▶ [AIM OF THE TASK]
Among the entries, which lines carry the string "adobe"? Copy each of them.
*** DATA ***
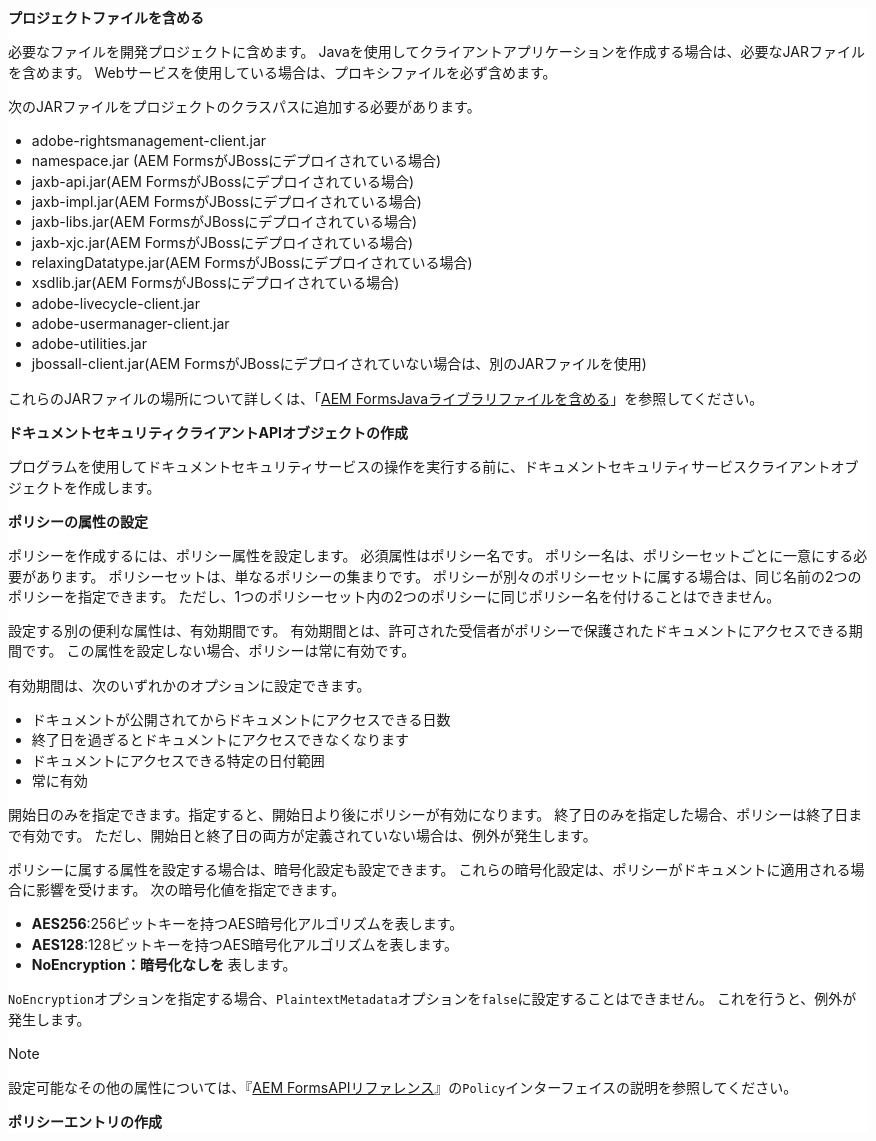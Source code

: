 **プロジェクトファイルを含める**

必要なファイルを開発プロジェクトに含めます。 Javaを使用してクライアントアプリケーションを作成する場合は、必要なJARファイルを含めます。 Webサービスを使用している場合は、プロキシファイルを必ず含めます。

次のJARファイルをプロジェクトのクラスパスに追加する必要があります。

* adobe-rightsmanagement-client.jar
* namespace.jar (AEM FormsがJBossにデプロイされている場合)
* jaxb-api.jar(AEM FormsがJBossにデプロイされている場合)
* jaxb-impl.jar(AEM FormsがJBossにデプロイされている場合)
* jaxb-libs.jar(AEM FormsがJBossにデプロイされている場合)
* jaxb-xjc.jar(AEM FormsがJBossにデプロイされている場合)
* relaxingDatatype.jar(AEM FormsがJBossにデプロイされている場合)
* xsdlib.jar(AEM FormsがJBossにデプロイされている場合)
* adobe-livecycle-client.jar
* adobe-usermanager-client.jar
* adobe-utilities.jar
* jbossall-client.jar(AEM FormsがJBossにデプロイされていない場合は、別のJARファイルを使用)

これらのJARファイルの場所について詳しくは、「[AEM FormsJavaライブラリファイルを含める](/help/forms/developing/invoking-aem-forms-using-java.md#including-aem-forms-java-library-files)」を参照してください。

**ドキュメントセキュリティクライアントAPIオブジェクトの作成**

プログラムを使用してドキュメントセキュリティサービスの操作を実行する前に、ドキュメントセキュリティサービスクライアントオブジェクトを作成します。

**ポリシーの属性の設定**

ポリシーを作成するには、ポリシー属性を設定します。 必須属性はポリシー名です。 ポリシー名は、ポリシーセットごとに一意にする必要があります。 ポリシーセットは、単なるポリシーの集まりです。 ポリシーが別々のポリシーセットに属する場合は、同じ名前の2つのポリシーを指定できます。 ただし、1つのポリシーセット内の2つのポリシーに同じポリシー名を付けることはできません。

設定する別の便利な属性は、有効期間です。 有効期間とは、許可された受信者がポリシーで保護されたドキュメントにアクセスできる期間です。 この属性を設定しない場合、ポリシーは常に有効です。

有効期間は、次のいずれかのオプションに設定できます。

* ドキュメントが公開されてからドキュメントにアクセスできる日数
* 終了日を過ぎるとドキュメントにアクセスできなくなります
* ドキュメントにアクセスできる特定の日付範囲
* 常に有効

開始日のみを指定できます。指定すると、開始日より後にポリシーが有効になります。 終了日のみを指定した場合、ポリシーは終了日まで有効です。 ただし、開始日と終了日の両方が定義されていない場合は、例外が発生します。

ポリシーに属する属性を設定する場合は、暗号化設定も設定できます。 これらの暗号化設定は、ポリシーがドキュメントに適用される場合に影響を受けます。 次の暗号化値を指定できます。

* **AES256**:256ビットキーを持つAES暗号化アルゴリズムを表します。
* **AES128**:128ビットキーを持つAES暗号化アルゴリズムを表します。
* **NoEncryption：暗号化なしを** 表します。

`NoEncryption`オプションを指定する場合、`PlaintextMetadata`オプションを`false`に設定することはできません。 これを行うと、例外が発生します。

>[!NOTE]
>
>設定可能なその他の属性については、『[AEM FormsAPIリファレンス](https://www.adobe.com/go/learn_aemforms_javadocs_63_en)』の`Policy`インターフェイスの説明を参照してください。

**ポリシーエントリの作成**
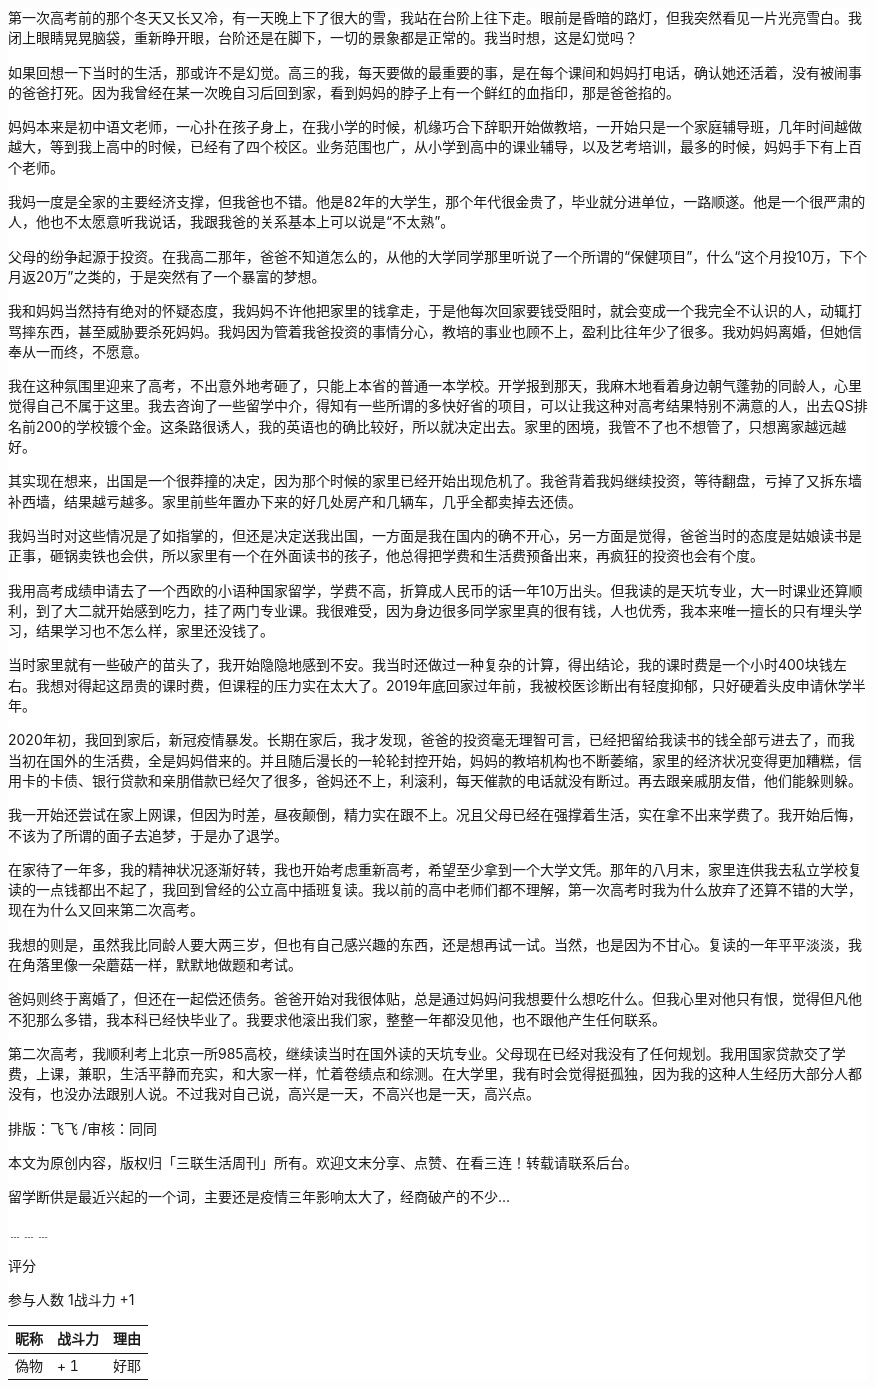 第一次高考前的那个冬天又长又冷，有一天晚上下了很大的雪，我站在台阶上往下走。眼前是昏暗的路灯，但我突然看见一片光亮雪白。我闭上眼睛晃晃脑袋，重新睁开眼，台阶还是在脚下，一切的景象都是正常的。我当时想，这是幻觉吗？

如果回想一下当时的生活，那或许不是幻觉。高三的我，每天要做的最重要的事，是在每个课间和妈妈打电话，确认她还活着，没有被闹事的爸爸打死。因为我曾经在某一次晚自习后回到家，看到妈妈的脖子上有一个鲜红的血指印，那是爸爸掐的。

妈妈本来是初中语文老师，一心扑在孩子身上，在我小学的时候，机缘巧合下辞职开始做教培，一开始只是一个家庭辅导班，几年时间越做越大，等到我上高中的时候，已经有了四个校区。业务范围也广，从小学到高中的课业辅导，以及艺考培训，最多的时候，妈妈手下有上百个老师。

我妈一度是全家的主要经济支撑，但我爸也不错。他是82年的大学生，那个年代很金贵了，毕业就分进单位，一路顺遂。他是一个很严肃的人，他也不太愿意听我说话，我跟我爸的关系基本上可以说是“不太熟”。

父母的纷争起源于投资。在我高二那年，爸爸不知道怎么的，从他的大学同学那里听说了一个所谓的“保健项目”，什么“这个月投10万，下个月返20万”之类的，于是突然有了一个暴富的梦想。

我和妈妈当然持有绝对的怀疑态度，我妈妈不许他把家里的钱拿走，于是他每次回家要钱受阻时，就会变成一个我完全不认识的人，动辄打骂摔东西，甚至威胁要杀死妈妈。我妈因为管着我爸投资的事情分心，教培的事业也顾不上，盈利比往年少了很多。我劝妈妈离婚，但她信奉从一而终，不愿意。

我在这种氛围里迎来了高考，不出意外地考砸了，只能上本省的普通一本学校。开学报到那天，我麻木地看着身边朝气蓬勃的同龄人，心里觉得自己不属于这里。我去咨询了一些留学中介，得知有一些所谓的多快好省的项目，可以让我这种对高考结果特别不满意的人，出去QS排名前200的学校镀个金。这条路很诱人，我的英语也的确比较好，所以就决定出去。家里的困境，我管不了也不想管了，只想离家越远越好。

其实现在想来，出国是一个很莽撞的决定，因为那个时候的家里已经开始出现危机了。我爸背着我妈继续投资，等待翻盘，亏掉了又拆东墙补西墙，结果越亏越多。家里前些年置办下来的好几处房产和几辆车，几乎全都卖掉去还债。

我妈当时对这些情况是了如指掌的，但还是决定送我出国，一方面是我在国内的确不开心，另一方面是觉得，爸爸当时的态度是姑娘读书是正事，砸锅卖铁也会供，所以家里有一个在外面读书的孩子，他总得把学费和生活费预备出来，再疯狂的投资也会有个度。

我用高考成绩申请去了一个西欧的小语种国家留学，学费不高，折算成人民币的话一年10万出头。但我读的是天坑专业，大一时课业还算顺利，到了大二就开始感到吃力，挂了两门专业课。我很难受，因为身边很多同学家里真的很有钱，人也优秀，我本来唯一擅长的只有埋头学习，结果学习也不怎么样，家里还没钱了。

当时家里就有一些破产的苗头了，我开始隐隐地感到不安。我当时还做过一种复杂的计算，得出结论，我的课时费是一个小时400块钱左右。我想对得起这昂贵的课时费，但课程的压力实在太大了。2019年底回家过年前，我被校医诊断出有轻度抑郁，只好硬着头皮申请休学半年。

2020年初，我回到家后，新冠疫情暴发。长期在家后，我才发现，爸爸的投资毫无理智可言，已经把留给我读书的钱全部亏进去了，而我当初在国外的生活费，全是妈妈借来的。并且随后漫长的一轮轮封控开始，妈妈的教培机构也不断萎缩，家里的经济状况变得更加糟糕，信用卡的卡债、银行贷款和亲朋借款已经欠了很多，爸妈还不上，利滚利，每天催款的电话就没有断过。再去跟亲戚朋友借，他们能躲则躲。

我一开始还尝试在家上网课，但因为时差，昼夜颠倒，精力实在跟不上。况且父母已经在强撑着生活，实在拿不出来学费了。我开始后悔，不该为了所谓的面子去追梦，于是办了退学。

在家待了一年多，我的精神状况逐渐好转，我也开始考虑重新高考，希望至少拿到一个大学文凭。那年的八月末，家里连供我去私立学校复读的一点钱都出不起了，我回到曾经的公立高中插班复读。我以前的高中老师们都不理解，第一次高考时我为什么放弃了还算不错的大学，现在为什么又回来第二次高考。

我想的则是，虽然我比同龄人要大两三岁，但也有自己感兴趣的东西，还是想再试一试。当然，也是因为不甘心。复读的一年平平淡淡，我在角落里像一朵蘑菇一样，默默地做题和考试。

爸妈则终于离婚了，但还在一起偿还债务。爸爸开始对我很体贴，总是通过妈妈问我想要什么想吃什么。但我心里对他只有恨，觉得但凡他不犯那么多错，我本科已经快毕业了。我要求他滚出我们家，整整一年都没见他，也不跟他产生任何联系。

第二次高考，我顺利考上北京一所985高校，继续读当时在国外读的天坑专业。父母现在已经对我没有了任何规划。我用国家贷款交了学费，上课，兼职，生活平静而充实，和大家一样，忙着卷绩点和综测。在大学里，我有时会觉得挺孤独，因为我的这种人生经历大部分人都没有，也没办法跟别人说。不过我对自己说，高兴是一天，不高兴也是一天，高兴点。

排版：飞飞 /审核：同同

本文为原创内容，版权归「三联生活周刊」所有。欢迎文末分享、点赞、在看三连！转载请联系后台。</blockquote>

留学断供是最近兴起的一个词，主要还是疫情三年影响太大了，经商破产的不少...

﹍﹍﹍

评分

 参与人数 1战斗力 +1

|昵称|战斗力|理由|
|----|---|---|
| 偽物| + 1|好耶|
***
▶ [WRITTEN SOLUTION]
* adobe-rightsmanagement-client.jar
* adobe-livecycle-client.jar
* adobe-usermanager-client.jar
* adobe-utilities.jar
>設定可能なその他の属性については、『[AEM FormsAPIリファレンス](https://www.adobe.com/go/learn_aemforms_javadocs_63_en)』の`Policy`インターフェイスの説明を参照してください。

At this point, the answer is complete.